The CSMVS has an intriguing set of twin urns that formed a child burial in Inamgaon (it was common in the Late Jorwe phase to bury children in two urns that were placed mouth to mouth) as part of its collection. However, it doesn’t feature in Ancestors. Vaish says, “We wanted to mix fact with fiction, but it was difficult to have actual historical objects without labeling.”
Instead, Vaish and Rahal chose to go with a painted panel from the museum’s collection, depicting a fictionalized scene about early humans from two distinct stages of evolution engaged in battle. One wields stones and the other uses sharpened stone tools. It’s meant to illustrate the development of the human mind and the birth of civilisation.
Ancestors is about birth, death and rebirth. The building blocks of human civilisation—earth, fire, metal—are reiterated through the exhibition. There are the fired terracotta urns, drawings of birds and being infused with flames, Mook Shodak’s sketches which appear to be composed of tongues of fire, and even the fossil fuel creatures. As Rahal says, “All is fire.”

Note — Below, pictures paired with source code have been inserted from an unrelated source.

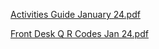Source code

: [Activities Guide January 24.pdf](https://github.com/westgatesmoky/westgatesmoky.github.io/files/14077648/Activities.Guide.January.24.pdf)

[Front Desk Q R Codes Jan 24.pdf](https://github.com/westgatesmoky/westgatesmoky.github.io/files/14077649/Front.Desk.Q.R.Codes.Jan.24.pdf)

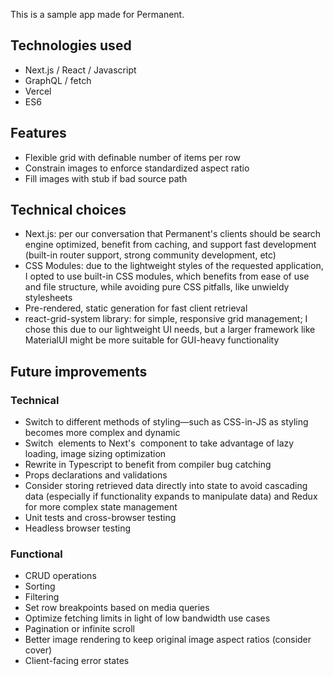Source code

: This is a sample app made for Permanent.

## Technologies used
- Next.js / React / Javascript
- GraphQL / fetch
- Vercel
- ES6

## Features
- Flexible grid with definable number of items per row
- Constrain images to enforce standardized aspect ratio
- Fill images with stub if bad source path

## Technical choices
- Next.js: per our conversation that Permanent's clients should be search engine optimized, benefit from caching, and support fast development (built-in router support, strong community development, etc)
- CSS Modules: due to the lightweight styles of the requested application, I opted to use built-in CSS modules, which benefits from ease of use and file structure, while avoiding pure CSS pitfalls, like unwieldy stylesheets
- Pre-rendered, static generation for fast client retrieval
- react-grid-system library: for simple, responsive grid management; I chose this due to our lightweight UI needs, but a larger framework like MaterialUI might be more suitable for GUI-heavy functionality


## Future improvements
### Technical
- Switch to different methods of styling—such as CSS-in-JS as styling becomes more complex and dynamic
- Switch <img> elements to Next's <Image> component to take advantage of lazy loading, image sizing optimization
- Rewrite in Typescript to benefit from compiler bug catching
- Props declarations and validations
- Consider storing retrieved data directly into state to avoid cascading data (especially if functionality expands to manipulate data) and Redux for more complex state management
- Unit tests and cross-browser testing
- Headless browser testing

### Functional
- CRUD operations
- Sorting
- Filtering
- Set row breakpoints based on media queries
- Optimize fetching limits in light of low bandwidth use cases
- Pagination or infinite scroll
- Better image rendering to keep original image aspect ratios (consider cover)
- Client-facing error states
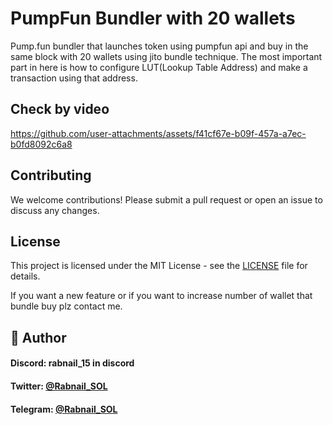 # PumpFun Bundler with 20 wallets
Pump.fun bundler that launches token using pumpfun api and buy in the same block with 20 wallets using jito bundle technique.
The most important part in here is how to configure LUT(Lookup Table Address) and make a transaction using that address.
## Check by video

https://github.com/user-attachments/assets/f41cf67e-b09f-457a-a7ec-b0fd8092c6a8


## Contributing
We welcome contributions! Please submit a pull request or open an issue to discuss any changes.

## License
This project is licensed under the MIT License - see the [LICENSE](LICENSE) file for details.

If you want a new feature or if you want to increase number of wallet that bundle buy plz contact me.

## 👤 Author

#### Discord: rabnail_15 in discord

#### Twitter: [@Rabnail_SOL](https://twitter.com/Rabnail_SOL)   

#### Telegram: [@Rabnail_SOL](https://t.me/Rabnail_SOL) 
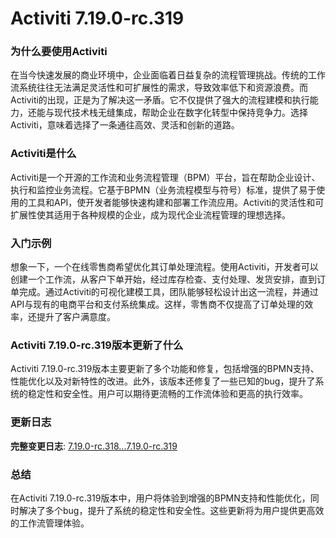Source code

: # Activiti 7.19.0-rc.319
### 为什么要使用Activiti

在当今快速发展的商业环境中，企业面临着日益复杂的流程管理挑战。传统的工作流系统往往无法满足灵活性和可扩展性的需求，导致效率低下和资源浪费。而Activiti的出现，正是为了解决这一矛盾。它不仅提供了强大的流程建模和执行能力，还能与现代技术栈无缝集成，帮助企业在数字化转型中保持竞争力。选择Activiti，意味着选择了一条通往高效、灵活和创新的道路。

### Activiti是什么

Activiti是一个开源的工作流和业务流程管理（BPM）平台，旨在帮助企业设计、执行和监控业务流程。它基于BPMN（业务流程模型与符号）标准，提供了易于使用的工具和API，使开发者能够快速构建和部署工作流应用。Activiti的灵活性和可扩展性使其适用于各种规模的企业，成为现代企业流程管理的理想选择。

### 入门示例

想象一下，一个在线零售商希望优化其订单处理流程。使用Activiti，开发者可以创建一个工作流，从客户下单开始，经过库存检查、支付处理、发货安排，直到订单完成。通过Activiti的可视化建模工具，团队能够轻松设计出这一流程，并通过API与现有的电商平台和支付系统集成。这样，零售商不仅提高了订单处理的效率，还提升了客户满意度。

### Activiti 7.19.0-rc.319版本更新了什么

Activiti 7.19.0-rc.319版本主要更新了多个功能和修复，包括增强的BPMN支持、性能优化以及对新特性的改进。此外，该版本还修复了一些已知的bug，提升了系统的稳定性和安全性。用户可以期待更流畅的工作流体验和更高的执行效率。

### 更新日志

**完整变更日志**: [7.19.0-rc.318...7.19.0-rc.319](https://github.com/Activiti/Activiti/compare/7.19.0-rc.318...7.19.0-rc.319)

### 总结

在Activiti 7.19.0-rc.319版本中，用户将体验到增强的BPMN支持和性能优化，同时解决了多个bug，提升了系统的稳定性和安全性。这些更新将为用户提供更高效的工作流管理体验。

If fire can create, then fire can destroy, too. The truth is, we are living in the aftermath of someone else’s apocalypse. There may be no greater responsibility for humanity right now than to consider what we leave behind. Will we be remembered as perpetual social media scrollers, as visionary billionaires who fled Earth after burning, as just leaders who killed in the name of karma?
Vaish says, “The show’s title is about how we imagine our ancestors but also what we think about ourselves as ancestors.”
In the mid-1980s, German performance artist and sculptor Joseph Beuys conceived a large installation of 31 basalt rocks arranged like a pile of rubble or like the ruins of an ancient monument. He called it The End of the Twentieth Centurymeant to represent a bygone past, the possibilities of a new world, and, as rocks weather with time, a celebration of nature.
Art that focuses on apocalypses usually tends to be Ozymandian. But, while Ancestors may be informed by climate change, the pandemic, or the rise of majoritarian violence in India, the mood is not grim or guilt-ridden.
“This is like a playground for me. The exhibition is a game and I want people to come to their own conclusions,” Rahal says. It explains the lack of labeling across Ancestors, which may befuddle the adult visitor but sparks the curiosity of younger audiences. If Ancestors is a game, then visitors are asked to supply theories, much like Mook Shodhak. Young audiences have speculated in various label-making exercises conducted as part of Ancestors‘ outreach: The gas mask head is the skull of a person who died in the pandemic.
The golden skeleton is the remains of a person who was punished to death by molten gold poured over them. The drawing of a man with a head of fire—that’s The Lord of Roots, who has four eyes to better absorb sunlight for growth. The world may be ending, but who says you can’t have fun?